**EXERCISE DETAILS:** Go to the line that contains "Provide code examples". Restate that line and each one after it exactly, through the end of the records, without pictures.

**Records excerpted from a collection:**
———

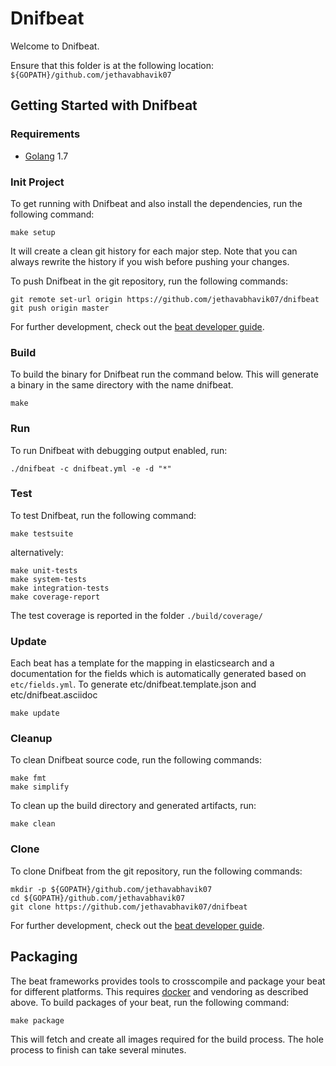# Dnifbeat

Welcome to Dnifbeat.

Ensure that this folder is at the following location:
`${GOPATH}/github.com/jethavabhavik07`

## Getting Started with Dnifbeat

### Requirements

* [Golang](https://golang.org/dl/) 1.7

### Init Project
To get running with Dnifbeat and also install the
dependencies, run the following command:

```
make setup
```

It will create a clean git history for each major step. Note that you can always rewrite the history if you wish before pushing your changes.

To push Dnifbeat in the git repository, run the following commands:

```
git remote set-url origin https://github.com/jethavabhavik07/dnifbeat
git push origin master
```

For further development, check out the [beat developer guide](https://www.elastic.co/guide/en/beats/libbeat/current/new-beat.html).

### Build

To build the binary for Dnifbeat run the command below. This will generate a binary
in the same directory with the name dnifbeat.

```
make
```


### Run

To run Dnifbeat with debugging output enabled, run:

```
./dnifbeat -c dnifbeat.yml -e -d "*"
```


### Test

To test Dnifbeat, run the following command:

```
make testsuite
```

alternatively:
```
make unit-tests
make system-tests
make integration-tests
make coverage-report
```

The test coverage is reported in the folder `./build/coverage/`

### Update

Each beat has a template for the mapping in elasticsearch and a documentation for the fields
which is automatically generated based on `etc/fields.yml`.
To generate etc/dnifbeat.template.json and etc/dnifbeat.asciidoc

```
make update
```


### Cleanup

To clean  Dnifbeat source code, run the following commands:

```
make fmt
make simplify
```

To clean up the build directory and generated artifacts, run:

```
make clean
```


### Clone

To clone Dnifbeat from the git repository, run the following commands:

```
mkdir -p ${GOPATH}/github.com/jethavabhavik07
cd ${GOPATH}/github.com/jethavabhavik07
git clone https://github.com/jethavabhavik07/dnifbeat
```


For further development, check out the [beat developer guide](https://www.elastic.co/guide/en/beats/libbeat/current/new-beat.html).


## Packaging

The beat frameworks provides tools to crosscompile and package your beat for different platforms. This requires [docker](https://www.docker.com/) and vendoring as described above. To build packages of your beat, run the following command:

```
make package
```

This will fetch and create all images required for the build process. The hole process to finish can take several minutes.
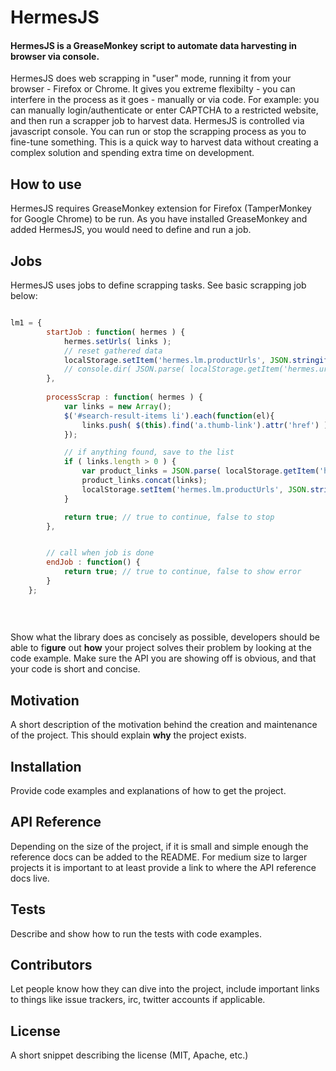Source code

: # HermesJS

#### HermesJS is a GreaseMonkey script to automate data harvesting in browser via console.

HermesJS does web scrapping in "user" mode, running it from your browser - Firefox or Chrome. It gives you extreme flexibilty - you can interfere in the process as it goes - manually or via code. For example: you can manually login/authenticate or enter CAPTCHA to a restricted website, and then run a scrapper job to harvest data. HermesJS is controlled via javascript console. You can run or stop the scrapping process as you to fine-tune something. This is a quick way to harvest data without creating a complex solution and spending extra time on development.

## How to use

HermesJS requires GreaseMonkey extension for Firefox (TamperMonkey for Google Chrome) to be run. 
As you have installed GreaseMonkey and added HermesJS, you would need to define and run a job. 

## Jobs

HermesJS uses jobs to define scrapping tasks. See basic scrapping job below:

```javascript

lm1 = {
        startJob : function( hermes ) {
            hermes.setUrls( links );
            // reset gathered data
            localStorage.setItem('hermes.lm.productUrls', JSON.stringify([]) );
            // console.dir( JSON.parse( localStorage.getItem('hermes.urls') ) );
        },
        
        processScrap : function( hermes ) {
            var links = new Array();
            $('#search-result-items li').each(function(el){
                links.push( $(this).find('a.thumb-link').attr('href') ) ;
            });

            // if anything found, save to the list
            if ( links.length > 0 ) {
                var product_links = JSON.parse( localStorage.getItem('hermes.lm.productUrls') );
                product_links.concat(links);
                localStorage.setItem('hermes.lm.productUrls', JSON.stringify(product_links) );
            }

            return true; // true to continue, false to stop
        },


        // call when job is done
        endJob : function() {
            return true; // true to continue, false to show error
        }
    };
    
    
    
```

Show what the library does as concisely as possible, developers should be able to fi**gure** out **how** your project solves their problem by looking at the code example. Make sure the API you are showing off is obvious, and that your code is short and concise.

## Motivation

A short description of the motivation behind the creation and maintenance of the project. This should explain **why** the project exists.

## Installation

Provide code examples and explanations of how to get the project.

## API Reference

Depending on the size of the project, if it is small and simple enough the reference docs can be added to the README. For medium size to larger projects it is important to at least provide a link to where the API reference docs live.

## Tests

Describe and show how to run the tests with code examples.

## Contributors

Let people know how they can dive into the project, include important links to things like issue trackers, irc, twitter accounts if applicable.

## License

A short snippet describing the license (MIT, Apache, etc.)

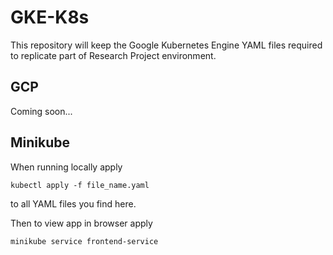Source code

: # GKE-K8s

This repository will keep the Google Kubernetes Engine YAML files required to replicate part of Research Project environment.


## GCP

Coming soon...


## Minikube

When running locally apply 

```
kubectl apply -f file_name.yaml
```

to all YAML files you find here.

Then to view app in browser apply 

```
minikube service frontend-service
```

———

**ANSWER BOX:**
Provide code examples and explanations of how to get the project.

## API Reference

Depending on the size of the project, if it is small and simple enough the reference docs can be added to the README. For medium size to larger projects it is important to at least provide a link to where the API reference docs live.

## Tests

Describe and show how to run the tests with code examples.

## Contributors

Let people know how they can dive into the project, include important links to things like issue trackers, irc, twitter accounts if applicable.

## License

A short snippet describing the license (MIT, Apache, etc.)

Source code

: # GKE-K8s

This repository will keep the Google Kubernetes Engine YAML files required to replicate part of Research Project environment.


## GCP

Coming soon...


## Minikube

When running locally apply 

```
kubectl apply -f file_name.yaml
```

to all YAML files you find here.

Then to view app in browser apply 

```
minikube service frontend-service
```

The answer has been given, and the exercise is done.